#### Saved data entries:
^^^^^^^^
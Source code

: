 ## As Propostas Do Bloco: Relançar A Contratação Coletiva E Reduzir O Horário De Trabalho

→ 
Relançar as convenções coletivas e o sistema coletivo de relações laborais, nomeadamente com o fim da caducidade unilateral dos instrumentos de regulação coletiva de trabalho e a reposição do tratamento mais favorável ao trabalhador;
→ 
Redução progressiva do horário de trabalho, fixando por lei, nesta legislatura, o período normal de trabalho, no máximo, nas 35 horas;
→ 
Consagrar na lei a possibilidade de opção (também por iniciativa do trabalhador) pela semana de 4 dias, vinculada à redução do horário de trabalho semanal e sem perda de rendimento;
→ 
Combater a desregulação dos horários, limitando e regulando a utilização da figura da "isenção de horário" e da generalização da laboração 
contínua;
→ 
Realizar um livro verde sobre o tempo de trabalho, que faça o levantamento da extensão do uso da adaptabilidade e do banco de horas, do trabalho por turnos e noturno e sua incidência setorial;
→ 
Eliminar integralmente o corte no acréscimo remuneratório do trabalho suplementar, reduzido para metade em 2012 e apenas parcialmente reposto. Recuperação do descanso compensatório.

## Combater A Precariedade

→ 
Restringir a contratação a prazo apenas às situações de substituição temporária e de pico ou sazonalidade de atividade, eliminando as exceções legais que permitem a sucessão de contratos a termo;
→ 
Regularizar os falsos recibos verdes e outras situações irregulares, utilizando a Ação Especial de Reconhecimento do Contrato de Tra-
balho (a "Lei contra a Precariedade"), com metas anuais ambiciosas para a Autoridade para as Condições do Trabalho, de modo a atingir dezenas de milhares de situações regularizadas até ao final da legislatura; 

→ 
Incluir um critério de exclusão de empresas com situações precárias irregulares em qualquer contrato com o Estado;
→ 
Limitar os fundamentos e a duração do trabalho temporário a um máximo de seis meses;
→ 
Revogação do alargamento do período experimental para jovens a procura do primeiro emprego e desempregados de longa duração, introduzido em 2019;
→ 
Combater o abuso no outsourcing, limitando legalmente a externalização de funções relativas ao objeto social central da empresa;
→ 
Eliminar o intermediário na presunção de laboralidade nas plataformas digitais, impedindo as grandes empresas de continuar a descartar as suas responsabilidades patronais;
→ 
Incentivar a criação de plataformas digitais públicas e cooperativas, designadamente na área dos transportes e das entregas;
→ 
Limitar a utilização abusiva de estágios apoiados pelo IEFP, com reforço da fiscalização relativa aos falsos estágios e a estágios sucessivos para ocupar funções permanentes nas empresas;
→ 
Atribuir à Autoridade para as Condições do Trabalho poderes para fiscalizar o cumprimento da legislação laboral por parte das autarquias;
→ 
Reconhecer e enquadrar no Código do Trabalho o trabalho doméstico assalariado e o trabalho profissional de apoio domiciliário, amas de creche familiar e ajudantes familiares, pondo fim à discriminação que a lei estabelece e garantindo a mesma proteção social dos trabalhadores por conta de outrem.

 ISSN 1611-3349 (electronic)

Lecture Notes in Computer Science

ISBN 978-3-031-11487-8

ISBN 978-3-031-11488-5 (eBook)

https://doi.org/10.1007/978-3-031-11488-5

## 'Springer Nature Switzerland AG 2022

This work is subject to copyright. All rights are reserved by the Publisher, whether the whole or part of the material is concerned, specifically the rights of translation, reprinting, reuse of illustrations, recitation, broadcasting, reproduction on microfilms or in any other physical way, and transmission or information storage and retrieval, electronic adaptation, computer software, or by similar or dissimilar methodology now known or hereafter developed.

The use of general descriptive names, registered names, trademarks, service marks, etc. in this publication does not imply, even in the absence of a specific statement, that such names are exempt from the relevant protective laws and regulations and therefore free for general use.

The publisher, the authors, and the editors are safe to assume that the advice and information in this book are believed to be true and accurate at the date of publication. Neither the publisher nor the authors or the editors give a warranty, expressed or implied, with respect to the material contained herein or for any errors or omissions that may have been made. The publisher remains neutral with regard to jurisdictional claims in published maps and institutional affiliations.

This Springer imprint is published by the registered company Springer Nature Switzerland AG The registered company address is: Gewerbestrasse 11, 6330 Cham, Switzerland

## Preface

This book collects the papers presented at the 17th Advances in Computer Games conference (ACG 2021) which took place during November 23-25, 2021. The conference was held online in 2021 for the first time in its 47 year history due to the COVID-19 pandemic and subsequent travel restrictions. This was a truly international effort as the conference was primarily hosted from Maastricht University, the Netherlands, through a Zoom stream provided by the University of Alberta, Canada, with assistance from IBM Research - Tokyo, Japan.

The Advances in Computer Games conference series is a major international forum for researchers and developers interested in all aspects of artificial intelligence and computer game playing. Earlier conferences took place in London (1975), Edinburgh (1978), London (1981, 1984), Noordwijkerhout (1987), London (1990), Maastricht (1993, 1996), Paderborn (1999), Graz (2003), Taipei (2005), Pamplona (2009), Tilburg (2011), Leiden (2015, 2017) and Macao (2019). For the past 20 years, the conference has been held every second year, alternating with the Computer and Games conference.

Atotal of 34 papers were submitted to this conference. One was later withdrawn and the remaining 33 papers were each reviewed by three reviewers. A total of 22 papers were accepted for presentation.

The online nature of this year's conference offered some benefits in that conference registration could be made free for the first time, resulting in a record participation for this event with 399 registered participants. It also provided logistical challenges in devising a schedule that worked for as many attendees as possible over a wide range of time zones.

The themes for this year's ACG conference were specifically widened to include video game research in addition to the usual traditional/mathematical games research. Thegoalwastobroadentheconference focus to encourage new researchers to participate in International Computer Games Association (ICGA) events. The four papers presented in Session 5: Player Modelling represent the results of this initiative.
^^^^^^^^
#### PROBLEM REQUIREMENTS:
Repeat the data above. Change nothing.

#### REPLY TO THE TASK:
Source code

: ## As Propostas Do Bloco: Relançar A Contratação Coletiva E Reduzir O Horário De Trabalho

→ 
Relançar as convenções coletivas e o sistema coletivo de relações laborais, nomeadamente com o fim da caducidade unilateral dos instrumentos de regulação coletiva de trabalho e a reposição do tratamento mais favorável ao trabalhador;
→ 
Redução progressiva do horário de trabalho, fixando por lei, nesta legislatura, o período normal de trabalho, no máximo, nas 35 horas;
→ 
Consagrar na lei a possibilidade de opção (também por iniciativa do trabalhador) pela semana de 4 dias, vinculada à redução do horário de trabalho semanal e sem perda de rendimento;
→ 
Combater a desregulação dos horários, limitando e regulando a utilização da figura da "isenção de horário" e da generalização da laboração 
contínua;
→ 
Realizar um livro verde sobre o tempo de trabalho, que faça o levantamento da extensão do uso da adaptabilidade e do banco de horas, do trabalho por turnos e noturno e sua incidência setorial;
→ 
Eliminar integralmente o corte no acréscimo remuneratório do trabalho suplementar, reduzido para metade em 2012 e apenas parcialmente reposto. Recuperação do descanso compensatório.

## Combater A Precariedade

→ 
Restringir a contratação a prazo apenas às situações de substituição temporária e de pico ou sazonalidade de atividade, eliminando as exceções legais que permitem a sucessão de contratos a termo;
→ 
Regularizar os falsos recibos verdes e outras situações irregulares, utilizando a Ação Especial de Reconhecimento do Contrato de Tra-
balho (a "Lei contra a Precariedade"), com metas anuais ambiciosas para a Autoridade para as Condições do Trabalho, de modo a atingir dezenas de milhares de situações regularizadas até ao final da legislatura; 

→ 
Incluir um critério de exclusão de empresas com situações precárias irregulares em qualquer contrato com o Estado;
→ 
Limitar os fundamentos e a duração do trabalho temporário a um máximo de seis meses;
→ 
Revogação do alargamento do período experimental para jovens a procura do primeiro emprego e desempregados de longa duração, introduzido em 2019;
→ 
Combater o abuso no outsourcing, limitando legalmente a externalização de funções relativas ao objeto social central da empresa;
→ 
Eliminar o intermediário na presunção de laboralidade nas plataformas digitais, impedindo as grandes empresas de continuar a descartar as suas responsabilidades patronais;
→ 
Incentivar a criação de plataformas digitais públicas e cooperativas, designadamente na área dos transportes e das entregas;
→ 
Limitar a utilização abusiva de estágios apoiados pelo IEFP, com reforço da fiscalização relativa aos falsos estágios e a estágios sucessivos para ocupar funções permanentes nas empresas;
→ 
Atribuir à Autoridade para as Condições do Trabalho poderes para fiscalizar o cumprimento da legislação laboral por parte das autarquias;
→ 
Reconhecer e enquadrar no Código do Trabalho o trabalho doméstico assalariado e o trabalho profissional de apoio domiciliário, amas de creche familiar e ajudantes familiares, pondo fim à discriminação que a lei estabelece e garantindo a mesma proteção social dos trabalhadores por conta de outrem.

 ISSN 1611-3349 (electronic)

Lecture Notes in Computer Science

ISBN 978-3-031-11487-8

ISBN 978-3-031-11488-5 (eBook)

https://doi.org/10.1007/978-3-031-11488-5

## 'Springer Nature Switzerland AG 2022

This work is subject to copyright. All rights are reserved by the Publisher, whether the whole or part of the material is concerned, specifically the rights of translation, reprinting, reuse of illustrations, recitation, broadcasting, reproduction on microfilms or in any other physical way, and transmission or information storage and retrieval, electronic adaptation, computer software, or by similar or dissimilar methodology now known or hereafter developed.

The use of general descriptive names, registered names, trademarks, service marks, etc. in this publication does not imply, even in the absence of a specific statement, that such names are exempt from the relevant protective laws and regulations and therefore free for general use.

The publisher, the authors, and the editors are safe to assume that the advice and information in this book are believed to be true and accurate at the date of publication. Neither the publisher nor the authors or the editors give a warranty, expressed or implied, with respect to the material contained herein or for any errors or omissions that may have been made. The publisher remains neutral with regard to jurisdictional claims in published maps and institutional affiliations.

This Springer imprint is published by the registered company Springer Nature Switzerland AG The registered company address is: Gewerbestrasse 11, 6330 Cham, Switzerland

## Preface

This book collects the papers presented at the 17th Advances in Computer Games conference (ACG 2021) which took place during November 23-25, 2021. The conference was held online in 2021 for the first time in its 47 year history due to the COVID-19 pandemic and subsequent travel restrictions. This was a truly international effort as the conference was primarily hosted from Maastricht University, the Netherlands, through a Zoom stream provided by the University of Alberta, Canada, with assistance from IBM Research - Tokyo, Japan.

The Advances in Computer Games conference series is a major international forum for researchers and developers interested in all aspects of artificial intelligence and computer game playing. Earlier conferences took place in London (1975), Edinburgh (1978), London (1981, 1984), Noordwijkerhout (1987), London (1990), Maastricht (1993, 1996), Paderborn (1999), Graz (2003), Taipei (2005), Pamplona (2009), Tilburg (2011), Leiden (2015, 2017) and Macao (2019). For the past 20 years, the conference has been held every second year, alternating with the Computer and Games conference.

Atotal of 34 papers were submitted to this conference. One was later withdrawn and the remaining 33 papers were each reviewed by three reviewers. A total of 22 papers were accepted for presentation.

The online nature of this year's conference offered some benefits in that conference registration could be made free for the first time, resulting in a record participation for this event with 399 registered participants. It also provided logistical challenges in devising a schedule that worked for as many attendees as possible over a wide range of time zones.

The themes for this year's ACG conference were specifically widened to include video game research in addition to the usual traditional/mathematical games research. Thegoalwastobroadentheconference focus to encourage new researchers to participate in International Computer Games Association (ICGA) events. The four papers presented in Session 5: Player Modelling represent the results of this initiative.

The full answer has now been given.